▸ **Dataset entries**
• • • • • • •

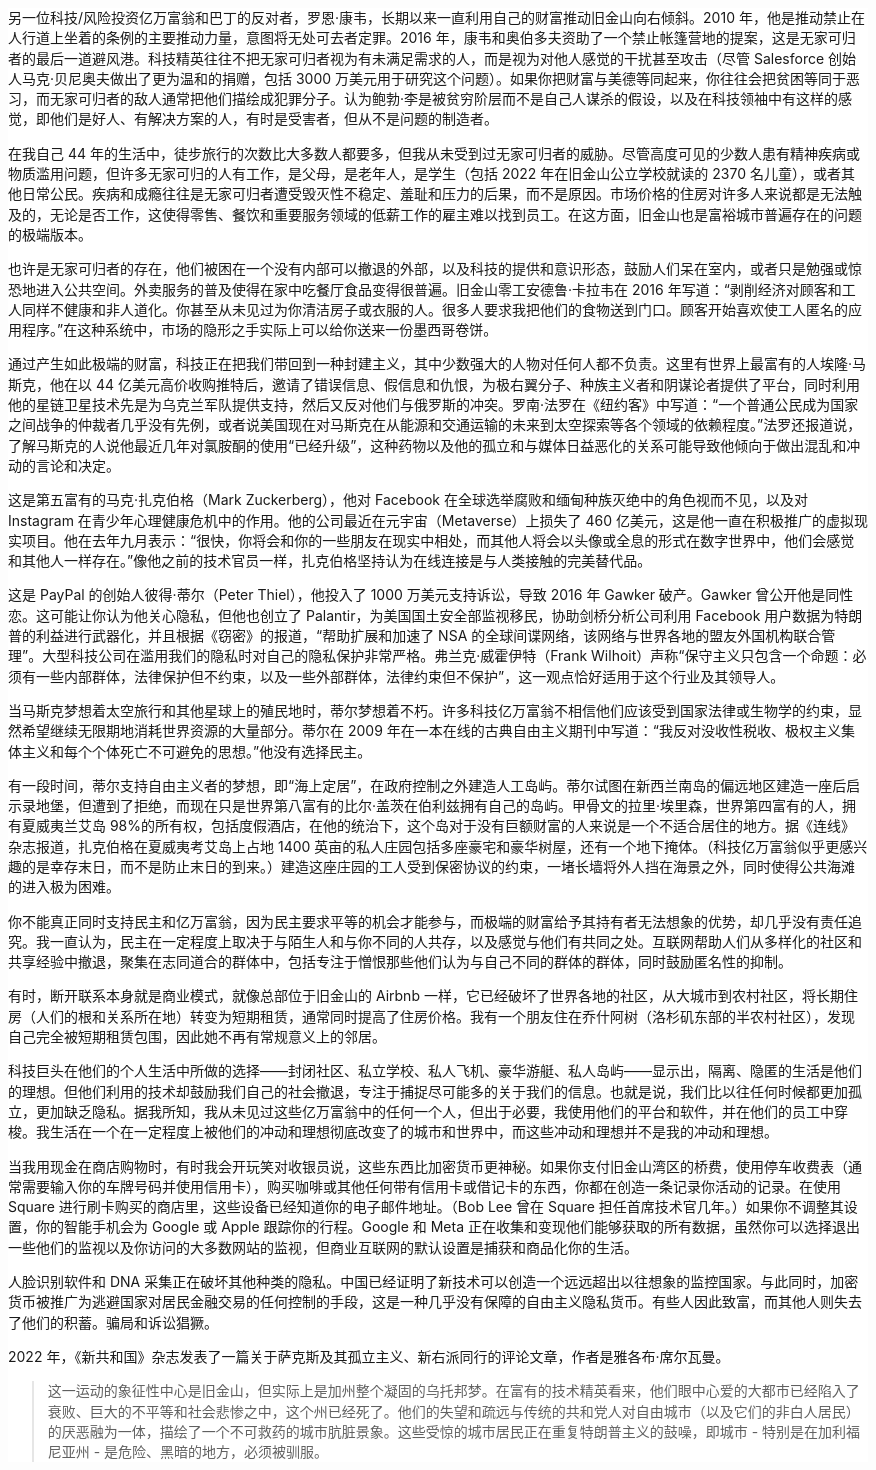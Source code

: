 另一位科技/风险投资亿万富翁和巴丁的反对者，罗恩·康韦，长期以来一直利用自己的财富推动旧金山向右倾斜。2010 年，他是推动禁止在人行道上坐着的条例的主要推动力量，意图将无处可去者定罪。2016 年，康韦和奥伯多夫资助了一个禁止帐篷营地的提案，这是无家可归者的最后一道避风港。科技精英往往不把无家可归者视为有未满足需求的人，而是视为对他人感觉的干扰甚至攻击（尽管 Salesforce 创始人马克·贝尼奥夫做出了更为温和的捐赠，包括 3000 万美元用于研究这个问题）。如果你把财富与美德等同起来，你往往会把贫困等同于恶习，而无家可归者的敌人通常把他们描绘成犯罪分子。认为鲍勃·李是被贫穷阶层而不是自己人谋杀的假设，以及在科技领袖中有这样的感觉，即他们是好人、有解决方案的人，有时是受害者，但从不是问题的制造者。

在我自己 44 年的生活中，徒步旅行的次数比大多数人都要多，但我从未受到过无家可归者的威胁。尽管高度可见的少数人患有精神疾病或物质滥用问题，但许多无家可归的人有工作，是父母，是老年人，是学生（包括 2022 年在旧金山公立学校就读的 2370 名儿童），或者其他日常公民。疾病和成瘾往往是无家可归者遭受毁灭性不稳定、羞耻和压力的后果，而不是原因。市场价格的住房对许多人来说都是无法触及的，无论是否工作，这使得零售、餐饮和重要服务领域的低薪工作的雇主难以找到员工。在这方面，旧金山也是富裕城市普遍存在的问题的极端版本。

也许是无家可归者的存在，他们被困在一个没有内部可以撤退的外部，以及科技的提供和意识形态，鼓励人们呆在室内，或者只是勉强或惊恐地进入公共空间。外卖服务的普及使得在家中吃餐厅食品变得很普遍。旧金山零工安德鲁·卡拉韦在 2016 年写道：“剥削经济对顾客和工人同样不健康和非人道化。你甚至从未见过为你清洁房子或衣服的人。很多人要求我把他们的食物送到门口。顾客开始喜欢使工人匿名的应用程序。”在这种系统中，市场的隐形之手实际上可以给你送来一份墨西哥卷饼。

通过产生如此极端的财富，科技正在把我们带回到一种封建主义，其中少数强大的人物对任何人都不负责。这里有世界上最富有的人埃隆·马斯克，他在以 44 亿美元高价收购推特后，邀请了错误信息、假信息和仇恨，为极右翼分子、种族主义者和阴谋论者提供了平台，同时利用他的星链卫星技术先是为乌克兰军队提供支持，然后又反对他们与俄罗斯的冲突。罗南·法罗在《纽约客》中写道：“一个普通公民成为国家之间战争的仲裁者几乎没有先例，或者说美国现在对马斯克在从能源和交通运输的未来到太空探索等各个领域的依赖程度。”法罗还报道说，了解马斯克的人说他最近几年对氯胺酮的使用“已经升级”，这种药物以及他的孤立和与媒体日益恶化的关系可能导致他倾向于做出混乱和冲动的言论和决定。

这是第五富有的马克·扎克伯格（Mark Zuckerberg），他对 Facebook 在全球选举腐败和缅甸种族灭绝中的角色视而不见，以及对 Instagram 在青少年心理健康危机中的作用。他的公司最近在元宇宙（Metaverse）上损失了 460 亿美元，这是他一直在积极推广的虚拟现实项目。他在去年九月表示：“很快，你将会和你的一些朋友在现实中相处，而其他人将会以头像或全息的形式在数字世界中，他们会感觉和其他人一样存在。”像他之前的技术官员一样，扎克伯格坚持认为在线连接是与人类接触的完美替代品。

这是 PayPal 的创始人彼得·蒂尔（Peter Thiel），他投入了 1000 万美元支持诉讼，导致 2016 年 Gawker 破产。Gawker 曾公开他是同性恋。这可能让你认为他关心隐私，但他也创立了 Palantir，为美国国土安全部监视移民，协助剑桥分析公司利用 Facebook 用户数据为特朗普的利益进行武器化，并且根据《窃密》的报道，“帮助扩展和加速了 NSA 的全球间谍网络，该网络与世界各地的盟友外国机构联合管理”。大型科技公司在滥用我们的隐私时对自己的隐私保护非常严格。弗兰克·威霍伊特（Frank Wilhoit）声称“保守主义只包含一个命题：必须有一些内部群体，法律保护但不约束，以及一些外部群体，法律约束但不保护”，这一观点恰好适用于这个行业及其领导人。

当马斯克梦想着太空旅行和其他星球上的殖民地时，蒂尔梦想着不朽。许多科技亿万富翁不相信他们应该受到国家法律或生物学的约束，显然希望继续无限期地消耗世界资源的大量部分。蒂尔在 2009 年在一本在线的古典自由主义期刊中写道：“我反对没收性税收、极权主义集体主义和每个个体死亡不可避免的思想。”他没有选择民主。

有一段时间，蒂尔支持自由主义者的梦想，即“海上定居”，在政府控制之外建造人工岛屿。蒂尔试图在新西兰南岛的偏远地区建造一座后启示录地堡，但遭到了拒绝，而现在只是世界第八富有的比尔·盖茨在伯利兹拥有自己的岛屿。甲骨文的拉里·埃里森，世界第四富有的人，拥有夏威夷兰艾岛 98%的所有权，包括度假酒店，在他的统治下，这个岛对于没有巨额财富的人来说是一个不适合居住的地方。据《连线》杂志报道，扎克伯格在夏威夷考艾岛上占地 1400 英亩的私人庄园包括多座豪宅和豪华树屋，还有一个地下掩体。（科技亿万富翁似乎更感兴趣的是幸存末日，而不是防止末日的到来。）建造这座庄园的工人受到保密协议的约束，一堵长墙将外人挡在海景之外，同时使得公共海滩的进入极为困难。

你不能真正同时支持民主和亿万富翁，因为民主要求平等的机会才能参与，而极端的财富给予其持有者无法想象的优势，却几乎没有责任追究。我一直认为，民主在一定程度上取决于与陌生人和与你不同的人共存，以及感觉与他们有共同之处。互联网帮助人们从多样化的社区和共享经验中撤退，聚集在志同道合的群体中，包括专注于憎恨那些他们认为与自己不同的群体的群体，同时鼓励匿名性的抑制。

有时，断开联系本身就是商业模式，就像总部位于旧金山的 Airbnb 一样，它已经破坏了世界各地的社区，从大城市到农村社区，将长期住房（人们的根和关系所在地）转变为短期租赁，通常同时提高了住房价格。我有一个朋友住在乔什阿树（洛杉矶东部的半农村社区），发现自己完全被短期租赁包围，因此她不再有常规意义上的邻居。

科技巨头在他们的个人生活中所做的选择——封闭社区、私立学校、私人飞机、豪华游艇、私人岛屿——显示出，隔离、隐匿的生活是他们的理想。但他们利用的技术却鼓励我们自己的社会撤退，专注于捕捉尽可能多的关于我们的信息。也就是说，我们比以往任何时候都更加孤立，更加缺乏隐私。据我所知，我从未见过这些亿万富翁中的任何一个人，但出于必要，我使用他们的平台和软件，并在他们的员工中穿梭。我生活在一个在一定程度上被他们的冲动和理想彻底改变了的城市和世界中，而这些冲动和理想并不是我的冲动和理想。

当我用现金在商店购物时，有时我会开玩笑对收银员说，这些东西比加密货币更神秘。如果你支付旧金山湾区的桥费，使用停车收费表（通常需要输入你的车牌号码并使用信用卡），购买咖啡或其他任何带有信用卡或借记卡的东西，你都在创造一条记录你活动的记录。在使用 Square 进行刷卡购买的商店里，这些设备已经知道你的电子邮件地址。（Bob Lee 曾在 Square 担任首席技术官几年。）如果你不调整其设置，你的智能手机会为 Google 或 Apple 跟踪你的行程。Google 和 Meta 正在收集和变现他们能够获取的所有数据，虽然你可以选择退出一些他们的监视以及你访问的大多数网站的监视，但商业互联网的默认设置是捕获和商品化你的生活。

人脸识别软件和 DNA 采集正在破坏其他种类的隐私。中国已经证明了新技术可以创造一个远远超出以往想象的监控国家。与此同时，加密货币被推广为逃避国家对居民金融交易的任何控制的手段，这是一种几乎没有保障的自由主义隐私货币。有些人因此致富，而其他人则失去了他们的积蓄。骗局和诉讼猖獗。

2022 年，《新共和国》杂志发表了一篇关于萨克斯及其孤立主义、新右派同行的评论文章，作者是雅各布·席尔瓦曼。

> 这一运动的象征性中心是旧金山，但实际上是加州整个凝固的乌托邦梦。在富有的技术精英看来，他们眼中心爱的大都市已经陷入了衰败、巨大的不平等和社会悲惨之中，这个州已经死了。他们的失望和疏远与传统的共和党人对自由城市（以及它们的非白人居民）的厌恶融为一体，描绘了一个不可救药的城市肮脏景象。这些受惊的城市居民正在重复特朗普主义的鼓噪，即城市 - 特别是在加利福尼亚州 - 是危险、黑暗的地方，必须被驯服。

• • • • • • •

▸ **Assignment**
Pictures excluded, copy the lines exactly from where the material starts to the line with "2022 年在旧金山公立学校就读的 2370", inclusive.

▸ **Written response**
Source code

: 另一位科技/风险投资亿万富翁和巴丁的反对者，罗恩·康韦，长期以来一直利用自己的财富推动旧金山向右倾斜。2010 年，他是推动禁止在人行道上坐着的条例的主要推动力量，意图将无处可去者定罪。2016 年，康韦和奥伯多夫资助了一个禁止帐篷营地的提案，这是无家可归者的最后一道避风港。科技精英往往不把无家可归者视为有未满足需求的人，而是视为对他人感觉的干扰甚至攻击（尽管 Salesforce 创始人马克·贝尼奥夫做出了更为温和的捐赠，包括 3000 万美元用于研究这个问题）。如果你把财富与美德等同起来，你往往会把贫困等同于恶习，而无家可归者的敌人通常把他们描绘成犯罪分子。认为鲍勃·李是被贫穷阶层而不是自己人谋杀的假设，以及在科技领袖中有这样的感觉，即他们是好人、有解决方案的人，有时是受害者，但从不是问题的制造者。

在我自己 44 年的生活中，徒步旅行的次数比大多数人都要多，但我从未受到过无家可归者的威胁。尽管高度可见的少数人患有精神疾病或物质滥用问题，但许多无家可归的人有工作，是父母，是老年人，是学生（包括 2022 年在旧金山公立学校就读的 2370 名儿童），或者其他日常公民。疾病和成瘾往往是无家可归者遭受毁灭性不稳定、羞耻和压力的后果，而不是原因。市场价格的住房对许多人来说都是无法触及的，无论是否工作，这使得零售、餐饮和重要服务领域的低薪工作的雇主难以找到员工。在这方面，旧金山也是富裕城市普遍存在的问题的极端版本。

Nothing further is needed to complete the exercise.